**BRIEF:**
Check every line of the listing below for the word "little" and give the number of lines where it appears, with nothing added.
+ + + +
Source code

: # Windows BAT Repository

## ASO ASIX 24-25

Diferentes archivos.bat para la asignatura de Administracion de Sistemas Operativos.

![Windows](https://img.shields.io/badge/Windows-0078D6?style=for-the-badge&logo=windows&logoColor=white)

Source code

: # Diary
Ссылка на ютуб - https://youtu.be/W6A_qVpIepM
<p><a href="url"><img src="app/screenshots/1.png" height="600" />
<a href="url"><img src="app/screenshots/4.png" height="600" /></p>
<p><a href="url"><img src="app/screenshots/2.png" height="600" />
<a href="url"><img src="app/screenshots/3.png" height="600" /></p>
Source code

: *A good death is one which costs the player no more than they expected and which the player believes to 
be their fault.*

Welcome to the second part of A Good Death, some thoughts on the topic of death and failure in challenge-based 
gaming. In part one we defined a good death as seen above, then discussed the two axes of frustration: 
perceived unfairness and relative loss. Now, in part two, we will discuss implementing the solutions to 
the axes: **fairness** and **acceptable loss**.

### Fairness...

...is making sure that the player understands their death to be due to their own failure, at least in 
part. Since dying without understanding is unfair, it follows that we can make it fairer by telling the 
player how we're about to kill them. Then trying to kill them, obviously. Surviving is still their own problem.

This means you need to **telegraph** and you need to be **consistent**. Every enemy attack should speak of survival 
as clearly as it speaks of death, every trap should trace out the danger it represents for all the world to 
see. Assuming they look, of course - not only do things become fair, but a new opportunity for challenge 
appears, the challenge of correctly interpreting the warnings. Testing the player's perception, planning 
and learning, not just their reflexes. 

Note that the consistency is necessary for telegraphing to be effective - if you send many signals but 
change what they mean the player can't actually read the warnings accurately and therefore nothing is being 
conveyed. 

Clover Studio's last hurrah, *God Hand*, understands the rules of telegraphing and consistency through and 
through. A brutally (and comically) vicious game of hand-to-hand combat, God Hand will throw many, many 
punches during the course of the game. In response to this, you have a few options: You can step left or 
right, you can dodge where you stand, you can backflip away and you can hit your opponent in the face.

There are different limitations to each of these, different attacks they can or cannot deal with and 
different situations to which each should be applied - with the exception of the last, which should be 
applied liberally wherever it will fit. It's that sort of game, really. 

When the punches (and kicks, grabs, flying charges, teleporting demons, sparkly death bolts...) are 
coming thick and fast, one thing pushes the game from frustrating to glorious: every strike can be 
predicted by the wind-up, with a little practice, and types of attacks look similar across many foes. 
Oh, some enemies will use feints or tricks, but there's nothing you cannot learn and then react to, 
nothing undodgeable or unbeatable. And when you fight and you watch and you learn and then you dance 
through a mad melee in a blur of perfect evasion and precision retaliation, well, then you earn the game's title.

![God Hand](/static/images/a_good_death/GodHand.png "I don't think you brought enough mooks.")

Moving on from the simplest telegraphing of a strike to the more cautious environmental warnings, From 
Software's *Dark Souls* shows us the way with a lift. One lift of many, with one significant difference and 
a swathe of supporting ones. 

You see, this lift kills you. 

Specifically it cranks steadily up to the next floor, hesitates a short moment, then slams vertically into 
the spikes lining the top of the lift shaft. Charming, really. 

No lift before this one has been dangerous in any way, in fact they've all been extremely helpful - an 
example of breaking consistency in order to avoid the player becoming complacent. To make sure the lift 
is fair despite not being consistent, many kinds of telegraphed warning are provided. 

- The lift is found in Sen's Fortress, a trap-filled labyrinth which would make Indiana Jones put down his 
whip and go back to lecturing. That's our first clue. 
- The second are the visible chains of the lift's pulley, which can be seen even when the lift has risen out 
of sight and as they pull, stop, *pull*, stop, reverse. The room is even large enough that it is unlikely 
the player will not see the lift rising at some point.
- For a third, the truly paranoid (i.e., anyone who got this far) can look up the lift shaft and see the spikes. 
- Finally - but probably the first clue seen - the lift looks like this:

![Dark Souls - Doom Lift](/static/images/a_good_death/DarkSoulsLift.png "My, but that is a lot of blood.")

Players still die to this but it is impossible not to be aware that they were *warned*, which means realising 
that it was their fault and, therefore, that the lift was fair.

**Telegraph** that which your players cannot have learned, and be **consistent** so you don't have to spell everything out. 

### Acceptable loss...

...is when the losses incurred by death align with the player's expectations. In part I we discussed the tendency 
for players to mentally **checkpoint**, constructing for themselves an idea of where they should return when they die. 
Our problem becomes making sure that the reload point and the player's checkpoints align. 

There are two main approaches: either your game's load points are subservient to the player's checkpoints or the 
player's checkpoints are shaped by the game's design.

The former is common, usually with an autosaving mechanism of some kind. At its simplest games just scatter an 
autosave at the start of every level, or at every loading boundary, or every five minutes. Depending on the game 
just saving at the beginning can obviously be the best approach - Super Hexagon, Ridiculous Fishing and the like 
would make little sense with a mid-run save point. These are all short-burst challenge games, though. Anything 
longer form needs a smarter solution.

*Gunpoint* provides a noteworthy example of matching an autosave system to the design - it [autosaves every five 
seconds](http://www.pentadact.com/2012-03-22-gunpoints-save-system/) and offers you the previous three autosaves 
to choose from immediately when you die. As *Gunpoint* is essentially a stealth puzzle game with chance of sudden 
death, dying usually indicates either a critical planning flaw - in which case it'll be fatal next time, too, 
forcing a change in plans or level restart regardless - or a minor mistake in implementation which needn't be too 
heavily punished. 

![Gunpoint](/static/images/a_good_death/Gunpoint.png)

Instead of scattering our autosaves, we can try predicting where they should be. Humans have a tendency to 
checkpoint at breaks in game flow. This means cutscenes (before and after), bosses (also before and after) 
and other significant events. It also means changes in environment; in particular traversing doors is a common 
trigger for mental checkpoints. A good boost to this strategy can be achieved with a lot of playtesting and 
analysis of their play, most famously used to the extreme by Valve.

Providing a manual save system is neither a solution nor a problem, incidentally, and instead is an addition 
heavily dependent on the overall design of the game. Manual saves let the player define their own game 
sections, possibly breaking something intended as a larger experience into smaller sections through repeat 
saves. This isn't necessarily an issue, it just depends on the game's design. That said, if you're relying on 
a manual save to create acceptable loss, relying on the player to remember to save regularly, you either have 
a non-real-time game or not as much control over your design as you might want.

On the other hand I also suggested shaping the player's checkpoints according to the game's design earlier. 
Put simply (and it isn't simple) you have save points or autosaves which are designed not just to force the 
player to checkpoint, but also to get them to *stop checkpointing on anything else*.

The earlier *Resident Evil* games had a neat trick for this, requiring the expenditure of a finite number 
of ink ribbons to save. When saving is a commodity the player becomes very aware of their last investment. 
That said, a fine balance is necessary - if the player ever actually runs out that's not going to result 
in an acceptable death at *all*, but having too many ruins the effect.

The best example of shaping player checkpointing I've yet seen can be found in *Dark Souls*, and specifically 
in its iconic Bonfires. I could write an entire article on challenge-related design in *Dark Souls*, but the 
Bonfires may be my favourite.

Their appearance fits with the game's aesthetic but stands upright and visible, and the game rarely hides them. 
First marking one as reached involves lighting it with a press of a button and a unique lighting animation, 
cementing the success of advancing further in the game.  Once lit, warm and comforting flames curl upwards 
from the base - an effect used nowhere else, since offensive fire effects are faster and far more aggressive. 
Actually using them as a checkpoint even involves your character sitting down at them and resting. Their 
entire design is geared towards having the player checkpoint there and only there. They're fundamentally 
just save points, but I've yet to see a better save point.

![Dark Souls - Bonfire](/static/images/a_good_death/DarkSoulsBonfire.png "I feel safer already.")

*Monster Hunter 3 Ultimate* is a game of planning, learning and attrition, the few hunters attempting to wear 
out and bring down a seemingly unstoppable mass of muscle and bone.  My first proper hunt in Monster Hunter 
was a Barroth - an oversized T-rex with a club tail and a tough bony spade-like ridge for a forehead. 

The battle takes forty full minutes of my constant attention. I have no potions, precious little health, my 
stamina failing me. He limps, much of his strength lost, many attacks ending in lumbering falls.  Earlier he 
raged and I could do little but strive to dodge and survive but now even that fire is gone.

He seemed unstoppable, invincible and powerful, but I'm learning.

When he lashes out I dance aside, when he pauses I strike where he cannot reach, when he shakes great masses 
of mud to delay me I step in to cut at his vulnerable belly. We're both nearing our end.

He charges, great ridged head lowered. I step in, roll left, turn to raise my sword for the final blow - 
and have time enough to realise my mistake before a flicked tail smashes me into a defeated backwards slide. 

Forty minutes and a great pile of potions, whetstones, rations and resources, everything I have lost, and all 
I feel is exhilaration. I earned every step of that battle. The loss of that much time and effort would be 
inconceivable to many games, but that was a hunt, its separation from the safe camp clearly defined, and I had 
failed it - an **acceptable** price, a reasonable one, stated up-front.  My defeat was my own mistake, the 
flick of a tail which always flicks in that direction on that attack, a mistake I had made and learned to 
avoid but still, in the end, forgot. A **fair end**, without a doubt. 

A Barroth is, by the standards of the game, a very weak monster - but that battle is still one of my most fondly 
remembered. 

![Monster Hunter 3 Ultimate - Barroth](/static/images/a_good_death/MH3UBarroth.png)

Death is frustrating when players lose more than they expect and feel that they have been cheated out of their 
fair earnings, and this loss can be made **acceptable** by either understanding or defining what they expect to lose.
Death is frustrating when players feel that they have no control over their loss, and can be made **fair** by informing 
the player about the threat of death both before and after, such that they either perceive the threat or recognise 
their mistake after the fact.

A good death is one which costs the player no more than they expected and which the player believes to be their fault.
+ + + +
**YOUR RESPONSE:**
4